You're missing some relevant details. What kind of isomorphism are you talking about? Ring isomorphism? Group isomorphism? Set isomorphism? When you say "ring", does it have to contain a multiplicative identity? When you say "ideal", is it even allowed to contain a multiplicative identity? (if so, there is only one such ideal)

I know it's true for finitely-generated Abelian groups

What is true? It is certainly not true that $G \cong G/H \times H$ for all abelian groups G and subgroups H -- e.g. let G be the cyclic group of 4 elements...

 

[markiv]

Heh well that last part answers my questions right away. I was talking about rings with identity and ring isomorphisms. And I was talking about just any ideal. But if it's not true for FG Abelian groups, then it can't be true for commutative rings either!

Thanks!

 

[markiv]

What is true? It is certainly not true that $G \cong G/H \times H$ for all abelian groups G and subgroups H -- e.g. let G be the cyclic group of 4 elements...

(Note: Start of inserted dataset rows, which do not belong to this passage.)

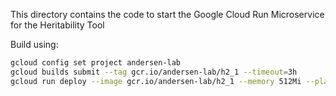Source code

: This directory contains the code to start the Google Cloud Run Microservice for the Heritability Tool

Build using:

```bash
gcloud config set project andersen-lab
gcloud builds submit --tag gcr.io/andersen-lab/h2_1 --timeout=3h
gcloud run deploy --image gcr.io/andersen-lab/h2_1 --memory 512Mi --platform managed h2_1
```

I'm just trying to understand why I thought this, but if $$H$$ is Sylow in $$G$$, then $$G \cong G/H \oplus H$$, right? Still assuming $$G$$ is FG Abelian, of course.

 

[Hurkyl]

I'm just trying to understand why I thought this

I never really remember the Sylow stuff. I have three other guesses as to why you might have thought it, though:

1. It's true for vector spaces.
2. It's "often" true for abelian groups (e.g. if the quotient is torsion free)
3. There is an isomorphism of sets between G and H (+) G/H

(For the third point, I'm pretty sure I'm using the axiom of choice)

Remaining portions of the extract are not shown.